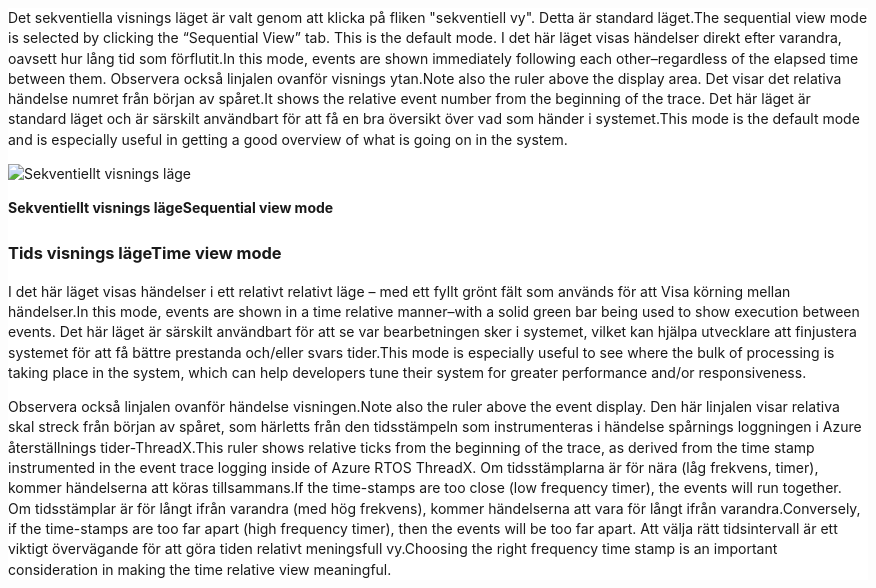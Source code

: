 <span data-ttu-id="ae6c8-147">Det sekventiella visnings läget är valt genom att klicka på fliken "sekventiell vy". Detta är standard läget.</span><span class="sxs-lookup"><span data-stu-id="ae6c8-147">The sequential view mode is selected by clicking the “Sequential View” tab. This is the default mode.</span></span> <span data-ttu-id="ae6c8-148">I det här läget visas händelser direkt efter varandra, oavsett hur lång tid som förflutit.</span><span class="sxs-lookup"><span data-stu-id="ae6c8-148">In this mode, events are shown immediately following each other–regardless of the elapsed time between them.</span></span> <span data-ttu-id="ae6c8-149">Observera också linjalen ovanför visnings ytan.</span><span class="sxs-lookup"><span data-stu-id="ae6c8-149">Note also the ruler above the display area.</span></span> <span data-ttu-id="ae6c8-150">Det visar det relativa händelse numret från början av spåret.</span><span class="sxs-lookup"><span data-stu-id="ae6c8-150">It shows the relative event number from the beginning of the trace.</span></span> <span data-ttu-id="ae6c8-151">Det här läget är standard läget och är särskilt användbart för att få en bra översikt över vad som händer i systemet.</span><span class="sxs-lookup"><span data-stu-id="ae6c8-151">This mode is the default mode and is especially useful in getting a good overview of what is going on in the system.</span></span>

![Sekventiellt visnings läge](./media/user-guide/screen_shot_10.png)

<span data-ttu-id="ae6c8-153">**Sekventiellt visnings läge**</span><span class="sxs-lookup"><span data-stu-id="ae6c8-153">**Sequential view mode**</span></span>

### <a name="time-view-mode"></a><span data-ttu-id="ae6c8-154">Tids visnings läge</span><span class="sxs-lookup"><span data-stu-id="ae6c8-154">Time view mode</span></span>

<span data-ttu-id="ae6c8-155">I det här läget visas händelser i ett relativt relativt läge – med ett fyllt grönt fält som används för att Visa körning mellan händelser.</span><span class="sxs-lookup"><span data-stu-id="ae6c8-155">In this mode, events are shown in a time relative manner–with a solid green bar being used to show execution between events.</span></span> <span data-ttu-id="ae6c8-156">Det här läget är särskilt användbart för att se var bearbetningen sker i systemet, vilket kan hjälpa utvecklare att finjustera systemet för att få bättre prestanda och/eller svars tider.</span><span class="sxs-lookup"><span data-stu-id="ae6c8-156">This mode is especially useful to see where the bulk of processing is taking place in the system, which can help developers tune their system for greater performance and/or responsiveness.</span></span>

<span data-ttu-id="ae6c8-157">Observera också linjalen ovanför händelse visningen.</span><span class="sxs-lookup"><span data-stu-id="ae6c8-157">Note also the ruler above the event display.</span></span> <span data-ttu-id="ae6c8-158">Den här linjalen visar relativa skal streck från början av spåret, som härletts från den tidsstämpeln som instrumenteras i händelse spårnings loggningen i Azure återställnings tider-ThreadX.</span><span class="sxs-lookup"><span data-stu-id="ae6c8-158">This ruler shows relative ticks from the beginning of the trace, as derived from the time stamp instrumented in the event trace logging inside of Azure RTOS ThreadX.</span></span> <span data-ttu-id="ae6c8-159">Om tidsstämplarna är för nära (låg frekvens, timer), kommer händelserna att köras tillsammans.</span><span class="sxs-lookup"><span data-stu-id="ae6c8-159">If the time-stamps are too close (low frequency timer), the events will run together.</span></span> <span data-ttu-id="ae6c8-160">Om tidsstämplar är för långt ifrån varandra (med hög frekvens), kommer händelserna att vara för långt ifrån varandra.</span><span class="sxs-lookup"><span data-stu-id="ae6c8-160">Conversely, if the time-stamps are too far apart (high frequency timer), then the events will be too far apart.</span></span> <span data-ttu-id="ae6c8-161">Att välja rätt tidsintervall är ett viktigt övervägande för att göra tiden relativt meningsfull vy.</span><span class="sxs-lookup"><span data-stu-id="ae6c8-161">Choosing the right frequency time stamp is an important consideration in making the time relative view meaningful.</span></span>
•••••
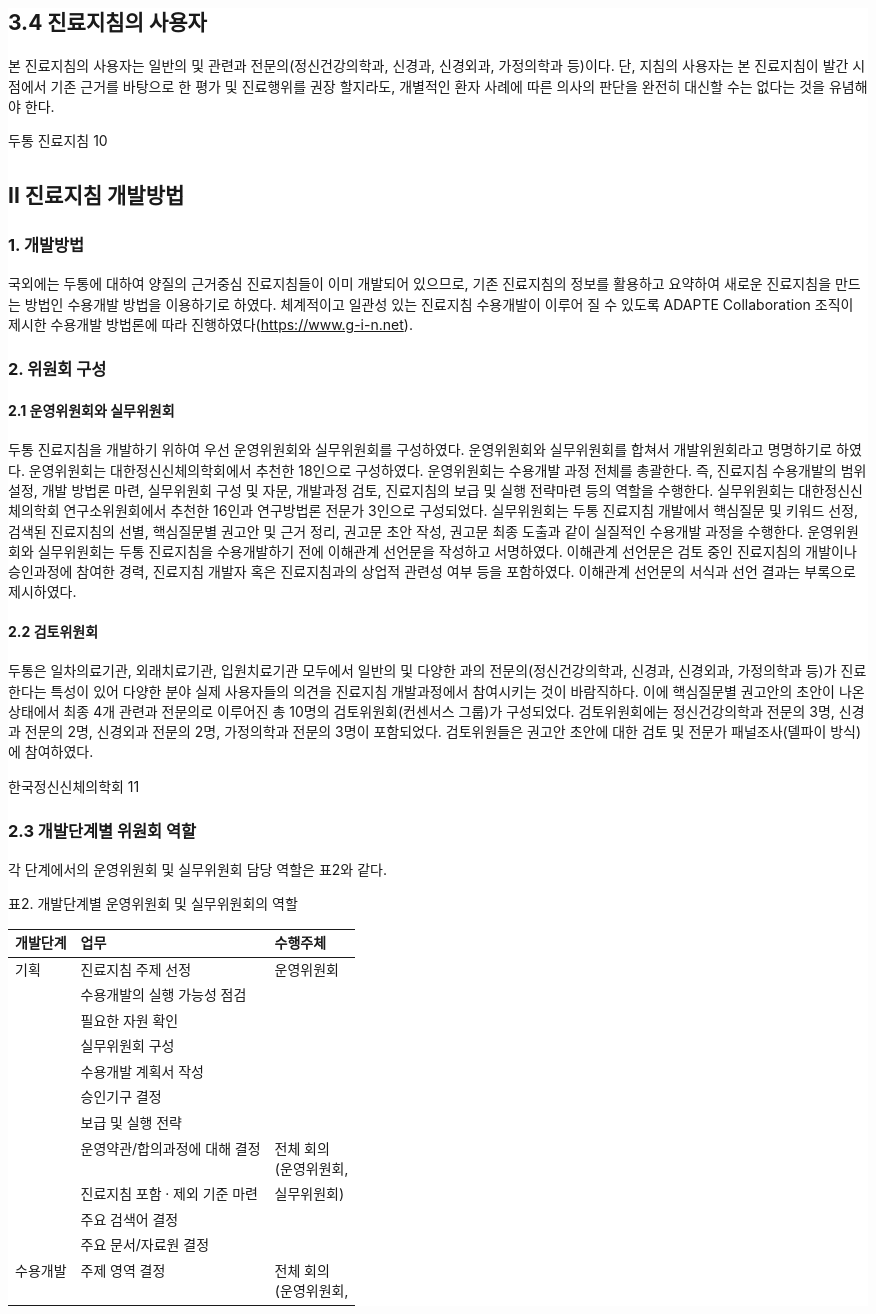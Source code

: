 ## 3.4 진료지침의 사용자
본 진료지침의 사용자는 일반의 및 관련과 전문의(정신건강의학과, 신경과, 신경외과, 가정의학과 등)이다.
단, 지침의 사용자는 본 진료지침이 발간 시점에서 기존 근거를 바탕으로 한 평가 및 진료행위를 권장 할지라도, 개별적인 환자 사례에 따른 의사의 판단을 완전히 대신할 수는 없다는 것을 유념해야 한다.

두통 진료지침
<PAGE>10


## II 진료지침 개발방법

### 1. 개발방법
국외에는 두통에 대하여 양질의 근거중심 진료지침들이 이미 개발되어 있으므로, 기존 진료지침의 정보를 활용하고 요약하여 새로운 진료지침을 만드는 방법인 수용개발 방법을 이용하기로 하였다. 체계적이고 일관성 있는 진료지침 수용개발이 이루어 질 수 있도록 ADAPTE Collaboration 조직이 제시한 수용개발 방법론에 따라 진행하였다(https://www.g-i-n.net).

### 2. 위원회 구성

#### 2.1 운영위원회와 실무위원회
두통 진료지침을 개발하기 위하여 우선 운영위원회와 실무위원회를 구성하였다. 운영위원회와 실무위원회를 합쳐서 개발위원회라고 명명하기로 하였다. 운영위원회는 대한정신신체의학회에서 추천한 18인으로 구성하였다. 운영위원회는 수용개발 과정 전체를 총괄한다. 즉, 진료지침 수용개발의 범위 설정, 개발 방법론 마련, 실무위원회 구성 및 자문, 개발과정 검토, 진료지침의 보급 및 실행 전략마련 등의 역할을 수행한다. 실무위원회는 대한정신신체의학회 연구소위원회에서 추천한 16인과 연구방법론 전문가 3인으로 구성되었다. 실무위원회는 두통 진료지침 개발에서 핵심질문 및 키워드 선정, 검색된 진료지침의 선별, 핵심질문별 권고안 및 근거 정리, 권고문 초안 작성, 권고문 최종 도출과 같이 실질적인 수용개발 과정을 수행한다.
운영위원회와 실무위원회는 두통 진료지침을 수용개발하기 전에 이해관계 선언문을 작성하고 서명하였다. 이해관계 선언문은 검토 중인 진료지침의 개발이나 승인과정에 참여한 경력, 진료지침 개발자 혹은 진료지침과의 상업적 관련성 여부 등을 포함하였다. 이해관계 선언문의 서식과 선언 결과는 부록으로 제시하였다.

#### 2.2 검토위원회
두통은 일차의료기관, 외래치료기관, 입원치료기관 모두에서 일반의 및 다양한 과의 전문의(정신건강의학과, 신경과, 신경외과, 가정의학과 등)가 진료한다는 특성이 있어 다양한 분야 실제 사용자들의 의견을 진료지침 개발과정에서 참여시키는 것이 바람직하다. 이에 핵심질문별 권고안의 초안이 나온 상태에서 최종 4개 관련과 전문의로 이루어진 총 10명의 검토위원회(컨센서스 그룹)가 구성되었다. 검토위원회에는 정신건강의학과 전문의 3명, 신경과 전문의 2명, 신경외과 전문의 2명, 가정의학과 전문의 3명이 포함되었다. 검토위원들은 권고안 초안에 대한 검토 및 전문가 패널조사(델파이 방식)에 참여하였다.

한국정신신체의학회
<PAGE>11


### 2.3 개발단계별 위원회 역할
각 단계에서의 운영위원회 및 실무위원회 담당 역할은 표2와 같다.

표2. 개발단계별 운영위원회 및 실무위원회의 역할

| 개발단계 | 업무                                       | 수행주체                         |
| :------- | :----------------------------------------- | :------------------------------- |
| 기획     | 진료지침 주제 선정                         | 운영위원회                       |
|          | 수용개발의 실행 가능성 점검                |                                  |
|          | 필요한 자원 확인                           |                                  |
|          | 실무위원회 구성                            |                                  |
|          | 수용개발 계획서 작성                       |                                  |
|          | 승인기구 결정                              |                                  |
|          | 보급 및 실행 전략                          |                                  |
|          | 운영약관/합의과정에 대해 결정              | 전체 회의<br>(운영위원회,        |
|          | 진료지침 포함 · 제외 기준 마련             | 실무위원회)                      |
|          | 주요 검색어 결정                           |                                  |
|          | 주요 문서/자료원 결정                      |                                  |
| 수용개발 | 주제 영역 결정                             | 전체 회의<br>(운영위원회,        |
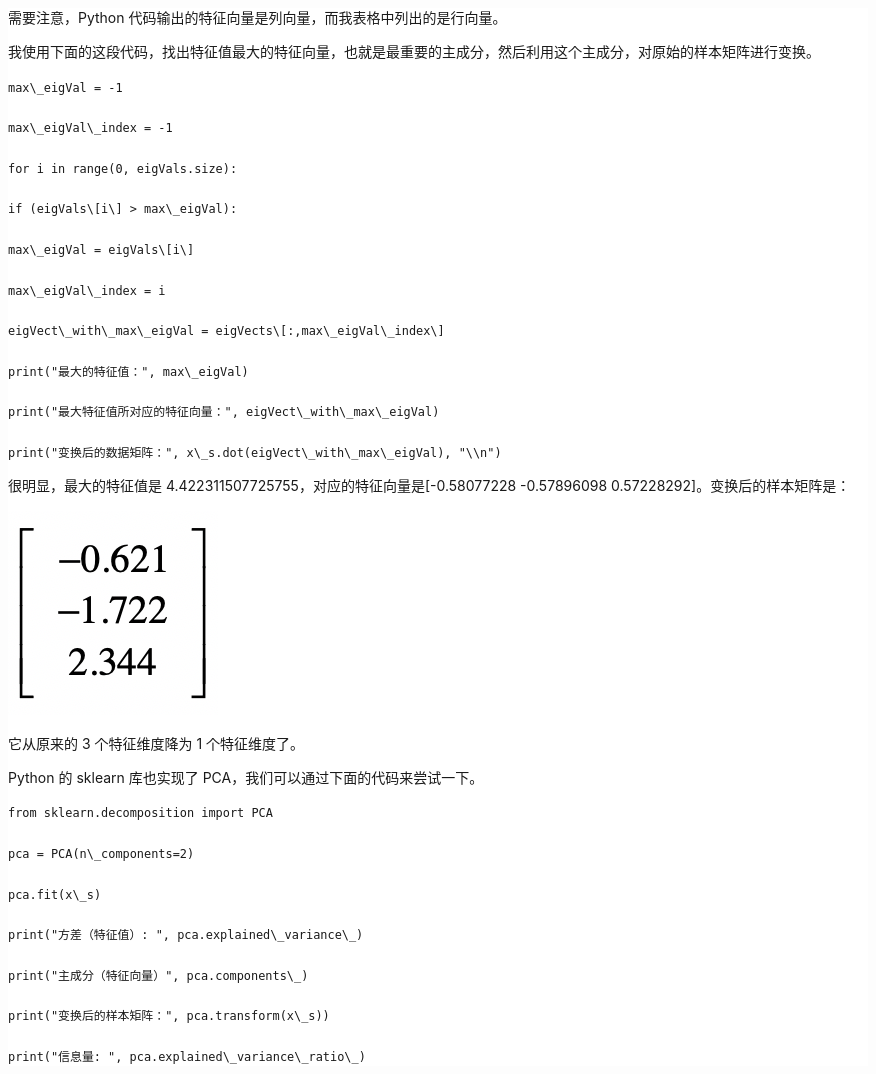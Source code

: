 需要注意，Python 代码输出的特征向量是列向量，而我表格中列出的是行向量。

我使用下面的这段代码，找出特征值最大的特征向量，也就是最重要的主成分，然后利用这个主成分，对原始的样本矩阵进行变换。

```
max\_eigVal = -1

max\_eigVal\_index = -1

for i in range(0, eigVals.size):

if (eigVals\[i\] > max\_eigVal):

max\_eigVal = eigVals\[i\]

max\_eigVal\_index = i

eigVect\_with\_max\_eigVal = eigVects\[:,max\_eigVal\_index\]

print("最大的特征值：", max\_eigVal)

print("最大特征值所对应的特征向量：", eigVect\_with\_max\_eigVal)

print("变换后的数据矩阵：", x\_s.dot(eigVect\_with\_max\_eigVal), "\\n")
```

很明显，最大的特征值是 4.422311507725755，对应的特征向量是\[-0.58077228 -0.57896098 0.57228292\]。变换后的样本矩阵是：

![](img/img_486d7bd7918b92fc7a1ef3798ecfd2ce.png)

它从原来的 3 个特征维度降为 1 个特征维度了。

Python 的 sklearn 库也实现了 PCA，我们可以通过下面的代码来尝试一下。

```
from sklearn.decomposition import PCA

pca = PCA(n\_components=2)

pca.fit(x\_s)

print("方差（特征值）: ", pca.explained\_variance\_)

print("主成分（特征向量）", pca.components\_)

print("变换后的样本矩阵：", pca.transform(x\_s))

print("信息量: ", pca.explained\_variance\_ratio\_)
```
•••••
→ **EXERCISE DETAILS**:
Show every line from the entries above in which the word "정신건강의학과" appears.

→ **ANSWER**:
본 진료지침의 사용자는 일반의 및 관련과 전문의(정신건강의학과, 신경과, 신경외과, 가정의학과 등)이다.
두통은 일차의료기관, 외래치료기관, 입원치료기관 모두에서 일반의 및 다양한 과의 전문의(정신건강의학과, 신경과, 신경외과, 가정의학과 등)가 진료한다는 특성이 있어 다양한 분야 실제 사용자들의 의견을 진료지침 개발과정에서 참여시키는 것이 바람직하다. 이에 핵심질문별 권고안의 초안이 나온 상태에서 최종 4개 관련과 전문의로 이루어진 총 10명의 검토위원회(컨센서스 그룹)가 구성되었다. 검토위원회에는 정신건강의학과 전문의 3명, 신경과 전문의 2명, 신경외과 전문의 2명, 가정의학과 전문의 3명이 포함되었다. 검토위원들은 권고안 초안에 대한 검토 및 전문가 패널조사(델파이 방식)에 참여하였다.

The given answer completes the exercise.